### Try it
Check each line of the material below for the word "latency". Say how many lines have it, and nothing else.

### Supplied entries
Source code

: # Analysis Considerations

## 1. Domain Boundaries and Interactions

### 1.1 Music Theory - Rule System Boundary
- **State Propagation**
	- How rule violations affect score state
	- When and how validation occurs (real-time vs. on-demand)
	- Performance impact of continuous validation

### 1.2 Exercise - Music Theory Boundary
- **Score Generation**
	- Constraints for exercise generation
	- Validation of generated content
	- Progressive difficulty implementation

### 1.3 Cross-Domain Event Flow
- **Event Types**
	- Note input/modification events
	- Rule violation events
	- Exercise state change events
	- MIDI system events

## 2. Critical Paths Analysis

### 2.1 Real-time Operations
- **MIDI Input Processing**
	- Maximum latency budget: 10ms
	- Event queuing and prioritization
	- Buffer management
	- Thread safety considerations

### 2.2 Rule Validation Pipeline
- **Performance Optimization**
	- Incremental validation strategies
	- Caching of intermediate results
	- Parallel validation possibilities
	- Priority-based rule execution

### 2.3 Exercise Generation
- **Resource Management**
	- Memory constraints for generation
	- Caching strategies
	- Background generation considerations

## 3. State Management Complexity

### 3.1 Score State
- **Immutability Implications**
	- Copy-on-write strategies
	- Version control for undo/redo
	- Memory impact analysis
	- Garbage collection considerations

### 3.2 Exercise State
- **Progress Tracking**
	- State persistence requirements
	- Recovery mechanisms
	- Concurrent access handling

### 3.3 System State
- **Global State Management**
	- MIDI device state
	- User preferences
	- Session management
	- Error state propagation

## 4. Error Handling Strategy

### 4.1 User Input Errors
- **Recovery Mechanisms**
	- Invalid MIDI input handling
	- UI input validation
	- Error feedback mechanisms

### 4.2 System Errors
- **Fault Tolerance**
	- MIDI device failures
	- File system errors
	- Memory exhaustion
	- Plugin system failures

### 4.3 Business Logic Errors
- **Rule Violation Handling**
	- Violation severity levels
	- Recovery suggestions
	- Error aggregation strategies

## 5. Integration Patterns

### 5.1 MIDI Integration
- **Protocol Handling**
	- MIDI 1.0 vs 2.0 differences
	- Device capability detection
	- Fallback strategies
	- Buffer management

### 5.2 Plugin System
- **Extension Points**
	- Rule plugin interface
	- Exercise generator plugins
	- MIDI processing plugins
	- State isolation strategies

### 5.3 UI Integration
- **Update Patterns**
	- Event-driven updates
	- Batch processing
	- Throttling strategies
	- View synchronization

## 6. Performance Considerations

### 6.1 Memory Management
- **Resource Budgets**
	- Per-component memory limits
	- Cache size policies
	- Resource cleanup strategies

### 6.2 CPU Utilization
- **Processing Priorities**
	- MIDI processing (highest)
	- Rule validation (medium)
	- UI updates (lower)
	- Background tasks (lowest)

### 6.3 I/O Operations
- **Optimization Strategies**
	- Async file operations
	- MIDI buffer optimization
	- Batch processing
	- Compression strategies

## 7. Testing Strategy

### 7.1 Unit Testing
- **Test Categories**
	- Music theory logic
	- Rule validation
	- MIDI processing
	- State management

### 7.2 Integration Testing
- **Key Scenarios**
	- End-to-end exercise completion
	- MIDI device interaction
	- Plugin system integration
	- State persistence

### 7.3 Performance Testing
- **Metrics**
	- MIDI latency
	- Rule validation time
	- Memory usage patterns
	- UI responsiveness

### Answer box
2